Bronwynn and I lived in North Dallas in an upper-middle- class neighborhood. We met not long after we graduated from high school—me from W.T. White, and she from Thomas Jefferson. We lived and looked like the rest of the emotionally charged, music-driven Led Zeppelin generation about us, killing time and brain cells with drugs, alcohol, sex and rock music almost as loud as our own inner chaos. We were tightly woven into the tapestry of that milieu. But the zeitgeist that enveloped our hedonistic generation is only the backdrop for the dark story of witchcraft I need to tell.

I’ve often wondered how Bronwynn entered the world of witchcraft. At first, I believe she was only curious—a lonely girl who wanted to see things others couldn’t see. Precocious, she had a passionate desire to know the arcane, the esoteric, the forbidden. In her early days as a novice, she must have forced herself forward until she overcame the awkwardness one feels when traveling in unfamiliar territory and her eyes grew accustomed to the darkness the curious arts require.

In a way, you must admit such excursions require much nerve—nerve most people will never have.

You probably would not recognize Bronwynn as a witch if you happened to meet her on the street. I didn’t. She practiced her sortilege as a solitary witch long before she joined a coven, preferring solitude and anonymity and the safety a lonely existence can provide. There was no show and tell of her black magic power. Even later, when others did know, she was elusive and evasive of entrapment, and possessed an uncanny ability to hide and disguise herself when she didn’t want to be found.

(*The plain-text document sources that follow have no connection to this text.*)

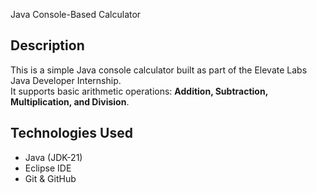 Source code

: Java Console-Based Calculator

##  Description
This is a simple Java console calculator built as part of the Elevate Labs Java Developer Internship.  
It supports basic arithmetic operations: **Addition, Subtraction, Multiplication, and Division**.

##  Technologies Used
- Java (JDK-21)
- Eclipse IDE
- Git & GitHub
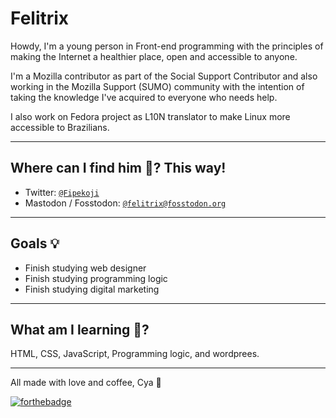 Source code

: # Felitrix

Howdy, I'm a young person in Front-end programming with the principles of making the Internet a healthier place, open and accessible to anyone.

I'm a Mozilla contributor as part of the Social Support Contributor and also working in the Mozilla Support (SUMO) community with the intention of taking the knowledge I've acquired to everyone who needs help.

I also work on Fedora project as L10N translator to make Linux more accessible to Brazilians. 

---
## Where can I find him 🤔? This way!
-  Twitter: [`@Fipekoji`](https://twitter.com/Fipekoji)
-  Mastodon / Fosstodon: [`@felitrix@fosstodon.org`](https://fosstodon.org/@felitrix)

---
## Goals 💡

- Finish studying web designer
- Finish studying programming logic
- Finish studying digital marketing

---
## What am I learning 🌱?

HTML, CSS, JavaScript, Programming logic, and wordprees.

---
All made with love and coffee, Cya 🙏

[![forthebadge](https://forthebadge.com/images/badges/powered-by-coffee.svg)](https://forthebadge.com)
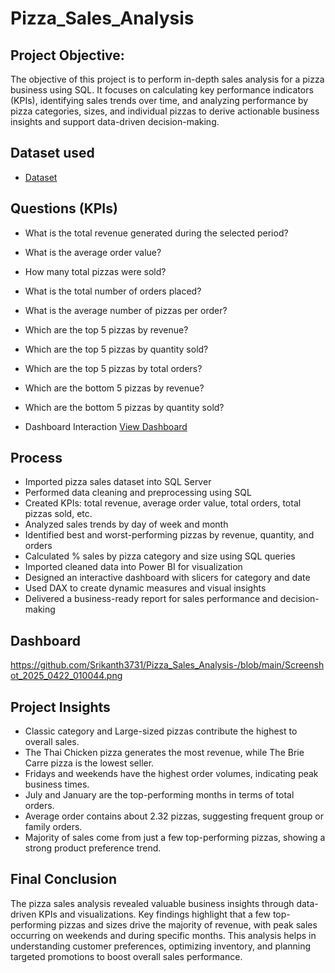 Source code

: # Pizza_Sales_Analysis
## Project Objective:
The objective of this project is to perform in-depth sales analysis for a pizza business using SQL. It focuses on calculating key performance indicators (KPIs), identifying sales trends over time, and analyzing performance by pizza categories, sizes, and individual pizzas to derive actionable business insights and support data-driven decision-making.

## Dataset used
- <a href="https://github.com/Srikanth3731/Pizza_Sales_Analysis-/blob/main/pizza_sales_excel_file.xlsx">Dataset<a/>

## Questions (KPIs)
- What is the total revenue generated during the selected period?
- What is the average order value?
- How many total pizzas were sold?
- What is the total number of orders placed?
- What is the average number of pizzas per order?
- Which are the top 5 pizzas by revenue?
- Which are the top 5 pizzas by quantity sold?
- Which are the top 5 pizzas by total orders?
- Which are the bottom 5 pizzas by revenue?
- Which are the bottom 5 pizzas by quantity sold?

- Dashboard Interaction <a href="https://github.com/Srikanth3731/Pizza_Sales_Analysis-/blob/main/Screenshot_2025_0422_010044.png">View Dashboard<a/>

## Process 
- Imported pizza sales dataset into SQL Server
- Performed data cleaning and preprocessing using SQL
- Created KPIs: total revenue, average order value, total orders, total pizzas sold, etc.
- Analyzed sales trends by day of week and month
- Identified best and worst-performing pizzas by revenue, quantity, and orders
- Calculated % sales by pizza category and size using SQL queries
- Imported cleaned data into Power BI for visualization
- Designed an interactive dashboard with slicers for category and date
- Used DAX to create dynamic measures and visual insights
- Delivered a business-ready report for sales performance and decision-making

## Dashboard
https://github.com/Srikanth3731/Pizza_Sales_Analysis-/blob/main/Screenshot_2025_0422_010044.png

## Project Insights 
- Classic category and Large-sized pizzas contribute the highest to overall sales.
- The Thai Chicken pizza generates the most revenue, while The Brie Carre pizza is the lowest seller.
- Fridays and weekends have the highest order volumes, indicating peak business times.
- July and January are the top-performing months in terms of total orders.
- Average order contains about 2.32 pizzas, suggesting frequent group or family orders.
- Majority of sales come from just a few top-performing pizzas, showing a strong product preference trend.

## Final Conclusion
The pizza sales analysis revealed valuable business insights through data-driven KPIs and visualizations. Key findings highlight that a few top-performing pizzas and sizes drive the majority of revenue, with peak sales occurring on weekends and during specific months. This analysis helps in understanding customer preferences, optimizing inventory, and planning targeted promotions to boost overall sales performance.
  
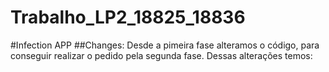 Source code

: # Trabalho_LP2_18825_18836
#Infection APP
##Changes: 
Desde a pimeira fase alteramos o código, para conseguir realizar o pedido pela segunda fase. Dessas alterações temos:
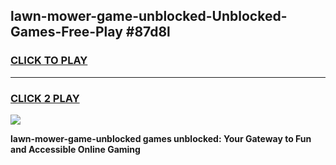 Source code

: 
## lawn-mower-game-unblocked-Unblocked-Games-Free-Play #87d8l
<h3>
<a href="https://us.freeplayer.one?title=lawn-mower-game-unblocked&ref=9M">CLICK TO PLAY</a></h3>
<hr>

<h3>
<a href="https://us.freeplayer.one?title=lawn-mower-game-unblocked&ref=9M">CLICK 2 PLAY</a>
  
</h3>

<a href="https://us.freeplayer.one?title=lawn-mower-game-unblocked&ref=9M"><img src="https://clearcache.store/games.png"></a>


**lawn-mower-game-unblocked games unblocked: Your Gateway to Fun and Accessible Online Gaming**
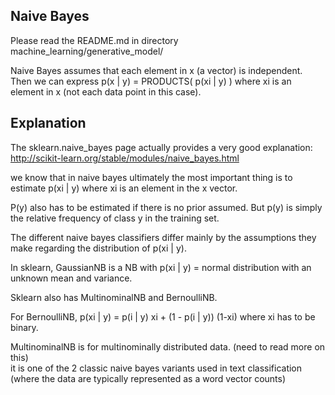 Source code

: Naive Bayes
--------------------

Please read the README.md in directory machine_learning/generative_model/

Naive Bayes assumes that each element in x (a vector) is independent.  
Then we can express p(x | y) = PRODUCTS( p(xi | y) ) where xi is an element in x (not each data point in this case).

Explanation
----------------------

The sklearn.naive_bayes page actually provides a very good explanation:  
http://scikit-learn.org/stable/modules/naive_bayes.html

we know that in naive bayes ultimately the most important thing is to estimate p(xi | y) 
where xi is an element in the x vector.

P(y) also has to be estimated if there is no prior assumed.
But p(y) is simply the relative frequency of class y in the training set.

The different naive bayes classifiers differ mainly by the assumptions they make regarding the distribution of p(xi | y).

In sklearn, GaussianNB is a NB with p(xi | y) = normal distribution with an unknown mean and variance.

Sklearn also has MultinominalNB and BernoulliNB.

For BernoulliNB, p(xi | y) = p(i | y) xi + (1 - p(i | y)) (1-xi)
where xi has to be binary.

MultinominalNB is for multinominally distributed data. (need to read more on this)  
it is one of the 2 classic naive bayes variants used in text classification
(where the data are typically represented as a word vector counts)
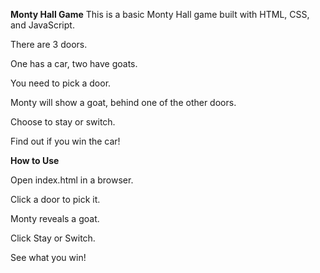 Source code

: **Monty Hall Game**
This is a basic Monty Hall game built with HTML, CSS, and JavaScript.

There are 3 doors.

One has a car, two have goats.

You need to pick a door.

Monty will show a goat, behind one of the other doors.

Choose to stay or switch.

Find out if you win the car!

**How to Use**

Open index.html in a browser.

Click a door to pick it.

Monty reveals a goat.

Click Stay or Switch.

See what you win!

As she grew bolder, she began a game of chicken with the shadows in this witchy Cimmerian land, daring the specters to step out and dance. She dallied back and forth between our world and theirs, staying longer and changing more with each journey. I pulled her back to me time after time, but the dark currents we swam were too strong and I lost my grip and she slipped away in the dark undertow and never returned to me.

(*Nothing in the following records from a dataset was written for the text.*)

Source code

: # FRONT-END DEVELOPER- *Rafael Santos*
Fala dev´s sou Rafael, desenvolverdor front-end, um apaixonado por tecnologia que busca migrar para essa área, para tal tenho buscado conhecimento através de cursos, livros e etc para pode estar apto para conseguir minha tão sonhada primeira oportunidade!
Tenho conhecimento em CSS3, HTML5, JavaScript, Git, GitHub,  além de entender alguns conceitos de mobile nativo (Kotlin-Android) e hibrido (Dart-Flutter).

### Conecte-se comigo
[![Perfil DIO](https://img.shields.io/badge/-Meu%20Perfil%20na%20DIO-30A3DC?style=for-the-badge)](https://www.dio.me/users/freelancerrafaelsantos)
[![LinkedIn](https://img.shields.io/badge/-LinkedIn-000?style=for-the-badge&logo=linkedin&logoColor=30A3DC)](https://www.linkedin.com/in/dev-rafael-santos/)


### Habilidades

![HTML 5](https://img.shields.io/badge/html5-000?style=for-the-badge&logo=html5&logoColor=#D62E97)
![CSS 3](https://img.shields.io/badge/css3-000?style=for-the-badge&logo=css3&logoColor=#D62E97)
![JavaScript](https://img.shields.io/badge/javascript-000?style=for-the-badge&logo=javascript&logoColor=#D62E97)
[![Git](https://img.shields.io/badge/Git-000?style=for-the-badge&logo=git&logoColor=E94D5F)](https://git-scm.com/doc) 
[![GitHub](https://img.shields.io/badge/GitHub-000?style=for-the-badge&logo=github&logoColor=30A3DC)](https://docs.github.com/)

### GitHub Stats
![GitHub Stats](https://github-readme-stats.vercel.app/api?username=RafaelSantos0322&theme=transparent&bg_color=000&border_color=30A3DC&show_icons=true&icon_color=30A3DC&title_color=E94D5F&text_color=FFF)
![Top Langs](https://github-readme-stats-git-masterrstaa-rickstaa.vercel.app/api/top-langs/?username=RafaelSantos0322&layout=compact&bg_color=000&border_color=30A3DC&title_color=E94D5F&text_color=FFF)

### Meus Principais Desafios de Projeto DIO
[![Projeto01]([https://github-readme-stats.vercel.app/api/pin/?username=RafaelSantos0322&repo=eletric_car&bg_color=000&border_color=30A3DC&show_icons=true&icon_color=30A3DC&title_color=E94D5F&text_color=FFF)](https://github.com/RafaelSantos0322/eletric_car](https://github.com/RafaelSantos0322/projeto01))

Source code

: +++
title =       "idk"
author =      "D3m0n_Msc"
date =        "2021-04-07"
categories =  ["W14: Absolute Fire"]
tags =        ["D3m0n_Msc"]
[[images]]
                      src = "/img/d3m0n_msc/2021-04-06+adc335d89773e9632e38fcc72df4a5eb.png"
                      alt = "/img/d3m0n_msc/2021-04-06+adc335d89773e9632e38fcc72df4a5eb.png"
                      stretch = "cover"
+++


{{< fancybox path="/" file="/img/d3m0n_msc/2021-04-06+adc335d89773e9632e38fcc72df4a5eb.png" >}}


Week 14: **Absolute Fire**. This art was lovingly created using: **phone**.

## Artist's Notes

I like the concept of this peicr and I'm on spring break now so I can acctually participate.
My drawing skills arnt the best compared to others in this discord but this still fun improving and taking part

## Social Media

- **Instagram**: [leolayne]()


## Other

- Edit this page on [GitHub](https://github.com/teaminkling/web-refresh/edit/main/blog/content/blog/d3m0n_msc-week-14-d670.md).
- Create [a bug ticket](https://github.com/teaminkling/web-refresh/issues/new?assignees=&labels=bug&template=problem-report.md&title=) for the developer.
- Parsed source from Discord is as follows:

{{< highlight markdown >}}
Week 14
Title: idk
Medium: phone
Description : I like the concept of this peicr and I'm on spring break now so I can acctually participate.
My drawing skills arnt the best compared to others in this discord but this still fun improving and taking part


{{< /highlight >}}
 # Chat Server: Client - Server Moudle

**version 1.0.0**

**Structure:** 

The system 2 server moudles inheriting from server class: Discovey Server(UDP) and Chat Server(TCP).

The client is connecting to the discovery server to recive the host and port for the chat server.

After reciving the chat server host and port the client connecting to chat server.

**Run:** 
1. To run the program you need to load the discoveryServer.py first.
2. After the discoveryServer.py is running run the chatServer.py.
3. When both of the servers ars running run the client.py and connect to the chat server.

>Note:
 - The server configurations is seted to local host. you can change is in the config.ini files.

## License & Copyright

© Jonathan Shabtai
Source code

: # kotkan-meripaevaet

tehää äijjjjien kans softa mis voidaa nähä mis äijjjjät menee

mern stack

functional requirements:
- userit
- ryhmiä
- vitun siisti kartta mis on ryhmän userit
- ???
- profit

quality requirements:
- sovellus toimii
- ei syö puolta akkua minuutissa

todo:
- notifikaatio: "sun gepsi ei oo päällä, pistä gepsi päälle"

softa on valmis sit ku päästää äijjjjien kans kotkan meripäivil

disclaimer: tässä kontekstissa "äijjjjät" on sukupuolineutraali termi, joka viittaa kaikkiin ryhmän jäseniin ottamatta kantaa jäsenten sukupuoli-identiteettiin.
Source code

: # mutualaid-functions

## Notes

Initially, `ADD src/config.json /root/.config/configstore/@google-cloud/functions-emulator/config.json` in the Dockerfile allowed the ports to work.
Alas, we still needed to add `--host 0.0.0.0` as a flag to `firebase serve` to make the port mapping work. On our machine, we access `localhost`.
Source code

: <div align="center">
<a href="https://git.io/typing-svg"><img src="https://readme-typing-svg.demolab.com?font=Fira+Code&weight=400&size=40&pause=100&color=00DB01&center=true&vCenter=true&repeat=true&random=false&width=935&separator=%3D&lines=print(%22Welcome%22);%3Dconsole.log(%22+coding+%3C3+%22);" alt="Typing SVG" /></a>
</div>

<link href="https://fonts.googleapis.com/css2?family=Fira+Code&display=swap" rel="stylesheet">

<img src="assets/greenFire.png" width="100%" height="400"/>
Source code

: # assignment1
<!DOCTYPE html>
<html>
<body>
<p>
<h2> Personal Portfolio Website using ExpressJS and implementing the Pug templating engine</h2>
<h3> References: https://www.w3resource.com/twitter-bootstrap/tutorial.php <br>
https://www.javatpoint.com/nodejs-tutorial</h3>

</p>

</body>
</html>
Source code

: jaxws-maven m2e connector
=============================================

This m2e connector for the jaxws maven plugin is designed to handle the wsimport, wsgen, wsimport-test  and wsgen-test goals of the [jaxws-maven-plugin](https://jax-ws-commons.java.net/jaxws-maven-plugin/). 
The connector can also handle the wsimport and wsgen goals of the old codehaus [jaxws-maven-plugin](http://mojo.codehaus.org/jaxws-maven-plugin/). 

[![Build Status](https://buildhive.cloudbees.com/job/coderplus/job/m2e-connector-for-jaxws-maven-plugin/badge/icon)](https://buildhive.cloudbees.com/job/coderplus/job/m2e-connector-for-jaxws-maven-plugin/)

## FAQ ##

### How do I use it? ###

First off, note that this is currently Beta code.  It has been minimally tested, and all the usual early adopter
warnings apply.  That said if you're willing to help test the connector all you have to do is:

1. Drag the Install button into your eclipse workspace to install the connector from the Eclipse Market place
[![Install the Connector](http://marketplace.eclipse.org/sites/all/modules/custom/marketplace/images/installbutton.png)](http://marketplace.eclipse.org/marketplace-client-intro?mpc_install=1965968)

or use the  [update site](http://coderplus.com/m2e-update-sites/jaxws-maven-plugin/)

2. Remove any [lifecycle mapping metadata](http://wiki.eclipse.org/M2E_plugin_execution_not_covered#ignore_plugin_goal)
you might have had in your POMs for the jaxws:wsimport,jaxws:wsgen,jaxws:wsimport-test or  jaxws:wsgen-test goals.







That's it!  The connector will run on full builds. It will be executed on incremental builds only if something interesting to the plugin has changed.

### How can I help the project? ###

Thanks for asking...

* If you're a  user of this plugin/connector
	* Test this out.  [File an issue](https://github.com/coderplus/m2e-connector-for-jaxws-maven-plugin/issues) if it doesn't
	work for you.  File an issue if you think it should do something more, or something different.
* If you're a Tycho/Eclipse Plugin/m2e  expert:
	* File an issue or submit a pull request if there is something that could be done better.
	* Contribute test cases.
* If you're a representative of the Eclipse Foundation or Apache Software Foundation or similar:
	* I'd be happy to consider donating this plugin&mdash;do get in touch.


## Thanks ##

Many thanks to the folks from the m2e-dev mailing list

I came close to the edge of this netherworld myself. Closer than I should have. Close enough to know something was there. Close enough to feel the rough, iron-hard grip of its power, close enough to hear cruel whispers and echoes of emptiness flowing from its orifice. The wounds are deep from that encounter and the scars I bear on my body and soul have not faded with time. I did not want to skid to the edge of this emotional and spiritual chasm. I had no desire to tease the darkness—I came close only because I loved her. Because she led me there. Sooner or later, I always seemed to go where she led me.

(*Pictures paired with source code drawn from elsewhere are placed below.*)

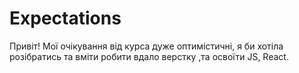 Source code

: # Expectations
Привіт! Мої очікування від курса дуже оптимістичні, я би хотіла розібратись та вміти робити вдало верстку ,та освоїти JS, React.
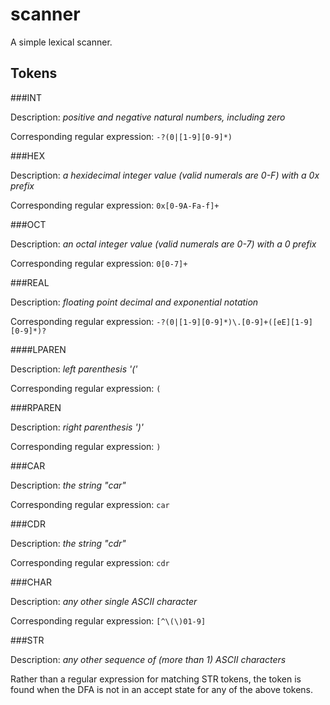 scanner
===

A simple lexical scanner.

Tokens
---

###INT

Description: *positive and negative natural numbers, including zero*

Corresponding regular expression: `-?(0|[1-9][0-9]*)`


###HEX

Description: *a hexidecimal integer value (valid numerals are 0-F) with a 0x prefix*

Corresponding regular expression: `0x[0-9A-Fa-f]+`

###OCT

Description: *an octal integer value (valid numerals are 0-7) with a 0 prefix*

Corresponding regular expression: `0[0-7]+`

###REAL

Description: *floating point decimal and exponential notation*

Corresponding regular expression: `-?(0|[1-9][0-9]*)\.[0-9]+([eE][1-9][0-9]*)?`

####LPAREN

Description: *left parenthesis '('*

Corresponding regular expression: `(`

###RPAREN

Description: *right parenthesis ')'*

Corresponding regular expression: `)`

###CAR

Description: *the string "car"*

Corresponding regular expression: `car`

###CDR

Description: *the string "cdr"*

Corresponding regular expression: `cdr`

###CHAR

Description: *any other single ASCII character*

Corresponding regular expression: `[^\(\)01-9]`

###STR

Description: *any other sequence of (more than 1) ASCII characters*

Rather than a regular expression for matching STR tokens, the token is found when the DFA is not in an accept state for any of the above tokens.
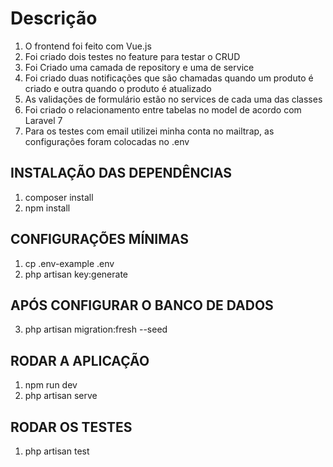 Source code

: # Descrição
1. O frontend foi feito com Vue.js
2. Foi criado dois testes no feature para testar o CRUD
3. Foi Criado uma camada de repository e uma de service
4. Foi criado duas notificações que são chamadas quando um produto é criado e outra quando o produto é atualizado
5. As validações de formulário estão no services de cada uma das classes
6. Foi criado o relacionamento entre tabelas no model de acordo com Laravel 7
7. Para os testes com email utilizei minha conta no mailtrap, as configurações foram colocadas no .env

## INSTALAÇÃO DAS DEPENDÊNCIAS
1. composer install
2. npm install

## CONFIGURAÇÕES MÍNIMAS
1. cp .env-example .env
2. php artisan key:generate

## APÓS CONFIGURAR O BANCO DE DADOS
3. php artisan migration:fresh --seed

## RODAR A APLICAÇÃO
1. npm run dev
2. php artisan serve

## RODAR OS TESTES
1. php artisan test


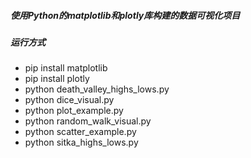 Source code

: ##### 使用Python的matplotlib和plotly库构建的数据可视化项目
##### 运行方式
- pip install matplotlib
- pip install plotly
- python death_valley_highs_lows.py
- python dice_visual.py
- python plot_example.py
- python random_walk_visual.py
- python scatter_example.py
- python sitka_highs_lows.py
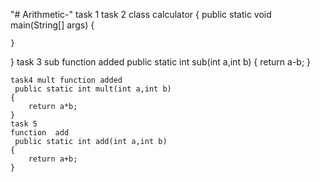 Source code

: "# Arithmetic-" 
task 1
task 2 
class calculator
{
    public static void main(String[] args)
    {
        
    }
}
task 3  sub function added
 public static int sub(int a,int b)
    {
        return a-b;
    }

    task4 mult function added
     public static int mult(int a,int b)
    {
        return a*b;
    } 
    task 5
    function  add
     public static int add(int a,int b)
    {
        return a+b;
    } 
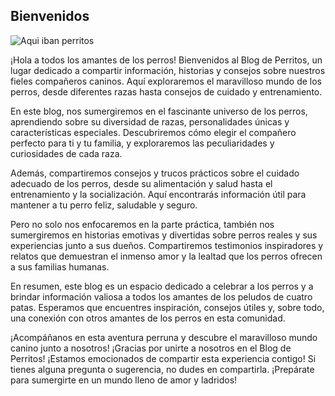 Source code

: ## **Bienvenidos**

![Aqui iban perritos](https://img.buzzfeed.com/store-an-image-prod-us-east-1/jzRnp1s2Q.png?output-format=auto&output-quality=auto)

¡Hola a todos los amantes de los perros! Bienvenidos al Blog de Perritos, un lugar dedicado a compartir información, historias y consejos sobre nuestros fieles compañeros caninos. Aquí exploraremos el maravilloso mundo de los perros, desde diferentes razas hasta consejos de cuidado y entrenamiento.

En este blog, nos sumergiremos en el fascinante universo de los perros, aprendiendo sobre su diversidad de razas, personalidades únicas y características especiales. Descubriremos cómo elegir el compañero perfecto para ti y tu familia, y exploraremos las peculiaridades y curiosidades de cada raza.

Además, compartiremos consejos y trucos prácticos sobre el cuidado adecuado de los perros, desde su alimentación y salud hasta el entrenamiento y la socialización. Aquí encontrarás información útil para mantener a tu perro feliz, saludable y seguro.

Pero no solo nos enfocaremos en la parte práctica, también nos sumergiremos en historias emotivas y divertidas sobre perros reales y sus experiencias junto a sus dueños. Compartiremos testimonios inspiradores y relatos que demuestran el inmenso amor y la lealtad que los perros ofrecen a sus familias humanas.

En resumen, este blog es un espacio dedicado a celebrar a los perros y a brindar información valiosa a todos los amantes de los peludos de cuatro patas. Esperamos que encuentres inspiración, consejos útiles y, sobre todo, una conexión con otros amantes de los perros en esta comunidad.

¡Acompáñanos en esta aventura perruna y descubre el maravilloso mundo canino junto a nosotros!
¡Gracias por unirte a nosotros en el Blog de Perritos! ¡Estamos emocionados de compartir esta experiencia contigo! Si tienes alguna pregunta o sugerencia, no dudes en compartirla. ¡Prepárate para sumergirte en un mundo lleno de amor y ladridos!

Not that I didn’t try breaking off my relationship with this girl. I did, even to the point of leaving Dallas, but I found no Gilead with healing balm, no ultima Thule far enough away, nowhere I could go to heal the ache in my heart only she could soothe. “You’ll always come back to me,” she once said.

As her journey into the darkness evolved, I saw more and more of her dark side. But we would both discover that there were others involved in this complicated craft who were darker, more lost in the darkness, and more cruel than either of us could have imagined. We would encounter powerful men and women conjuring ancient forces that most moderns flippantly dismiss—a magic exuding a mind-rattling, traumatizing, and terrifying pagan force. The careless and reckless will, like I did, underestimate the danger and power such witches represent, and like me, they will pay the price. I found the knowledge I gained a most unpleasant epiphany.

Yes, I really did love a witch once. Her name was Bronwynn. This is her story—and mine.